PROBLEM TO SOLVE:
Please copy out each entry, word for word.

DATA FOR ANALYSIS START

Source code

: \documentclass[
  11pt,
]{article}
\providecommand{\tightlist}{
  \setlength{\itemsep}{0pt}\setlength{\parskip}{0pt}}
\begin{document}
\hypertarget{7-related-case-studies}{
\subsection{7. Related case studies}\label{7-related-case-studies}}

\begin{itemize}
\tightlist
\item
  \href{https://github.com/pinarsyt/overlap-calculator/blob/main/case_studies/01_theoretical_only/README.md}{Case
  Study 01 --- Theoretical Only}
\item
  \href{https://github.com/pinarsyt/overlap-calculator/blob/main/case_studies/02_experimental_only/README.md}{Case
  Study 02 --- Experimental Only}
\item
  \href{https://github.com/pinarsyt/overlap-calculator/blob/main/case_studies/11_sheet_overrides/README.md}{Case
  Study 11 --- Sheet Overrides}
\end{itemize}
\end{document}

DATA FOR ANALYSIS END

RESULT:
Source code

: \documentclass[
  11pt,
]{article}
\providecommand{\tightlist}{
  \setlength{\itemsep}{0pt}\setlength{\parskip}{0pt}}
\begin{document}
\hypertarget{7-related-case-studies}{
\subsection{7. Related case studies}\label{7-related-case-studies}}

\begin{itemize}
\tightlist
\item
  \href{https://github.com/pinarsyt/overlap-calculator/blob/main/case_studies/01_theoretical_only/README.md}{Case
  Study 01 --- Theoretical Only}
\item
  \href{https://github.com/pinarsyt/overlap-calculator/blob/main/case_studies/02_experimental_only/README.md}{Case
  Study 02 --- Experimental Only}
\item
  \href{https://github.com/pinarsyt/overlap-calculator/blob/main/case_studies/11_sheet_overrides/README.md}{Case
  Study 11 --- Sheet Overrides}
\end{itemize}
\end{document}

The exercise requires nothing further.